A California psychotherapist recently emailed me about an anorexic client who was a lesbian. “Once she accepted that she was gay, her anorexia was no longer an issue,” he wrote. The clinician then asked me whether there was any research on anorexia nervosa and sexual orientation.

The answer is yes, but the association is complex. Recent studies indicate that while male homosexuals have a greater risk of developing anorexia than their “straight” counterparts, lesbian populations show less incidence of the illness than heterosexual women.

Eating disorders specialist Barton J. Blinder cites research by Herzog indicating that male anorexic patients experience sexual isolation, sexual inactivity, and conflicted homosexuality1. Herzog hypothesized that cultural pressure exerted by the gay community on homosexual men to be thin and attractive increases their risk for eating disorders2. While gay men represent three to five percent of the total male population3, they account for 20 percent of eating disorders among men4.

According to an article appearing on Medscape, a study of 135 eating disordered men conducted by psychiatrist Daniel J. Carlat, M.D. at Anna Jacques Hospital in Newburyport, Massachusetts found that 46 percent had bulimia, and 42 percent of the bulimic men were either homosexual or bisexual5. Thirty men (22 percent) had anorexia, and of these, 58 percent were asexual, which was defined by the researchers as lacking all sexual interest for one year prior to the study6. The researchers are quoted in the article as follows: “Homosexuality can be seen as a risk factor which puts males in a subcultural system that places the same premium on appearance in men as the larger culture places on women.”7.
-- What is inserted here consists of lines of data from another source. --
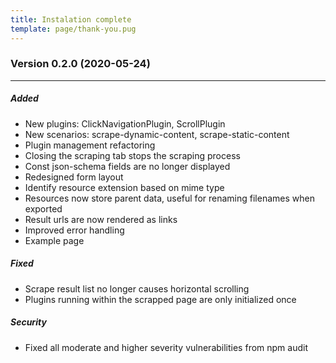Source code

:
```yaml
---
title: Instalation complete
template: page/thank-you.pug
---
```

<h3 class="title">Version 0.2.0 (2020-05-24)</h3>
<hr/>

<h5 class="subtitle">Added</h5>

- New plugins: ClickNavigationPlugin, ScrollPlugin
- New scenarios: scrape-dynamic-content, scrape-static-content
- Plugin management refactoring
- Closing the scraping tab stops the scraping process
- Const json-schema fields are no longer displayed
- Redesigned form layout
- Identify resource extension based on mime type
- Resources now store parent data, useful for renaming filenames when exported
- Result urls are now rendered as links
- Improved error handling
- Example page

<h5 class="subtitle">Fixed</h5>

- Scrape result list no longer causes horizontal scrolling
- Plugins running within the scrapped page are only initialized once

<h5 class="subtitle">Security</h5>

- Fixed all moderate and higher severity vulnerabilities from npm audit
However, the article also reports the observation of New York psychologist and eating disorders specialist Janet David, Ph.D. that the amount of research on this subject is small and should, therefore, be cautiously interpreted.

In contrast to male homosexuality, there is evidence that lesbianism may be a “protective factor” against developing an eating disorder8. Research by Siever indicates that pressure for thinness exerted by members of one’s community, from greatest to least, is as follows: heterosexual females, gay males, lesbian females, and heterosexual males9. This theory, however, remains controversial10.

Nothing in this article is meant to suggest that anyone should consider changing his or her sexual orientation. Gregory M. Herek, Ph.D., of the University of California at Davis, provides an excellent overview of this subject. Herek notes that the American Psychological Association has condemned the practice of “reparative therapy” touted by religious groups and others as a method of promoting heterosexuality in homosexuals. He describes the methodological and ethical problems with studies purporting to demonstrate the success of this technique.

Current research indicates that approximately 90 percent of anorexics are female and ten percent are male 11, but there is evidence that diagnostic criteria for anorexia nervosa are gender-biased. For example, one standard requirement for making a diagnosis of anorexia in women is three months of amenorrhea (absence of a menstrual period), but there is no equivalent criterion for men12. Research indicates that amenorrhea is not an important factor in determining the severity, or even existence, of anorexia in women13.

While current diagnostic tools favor making a diagnosis of anorexia in females, research suggests that the incidence of eating disorders is increasing in both genders14. The reason for the reported rise is probably due to both a genuine increase and better detection methods.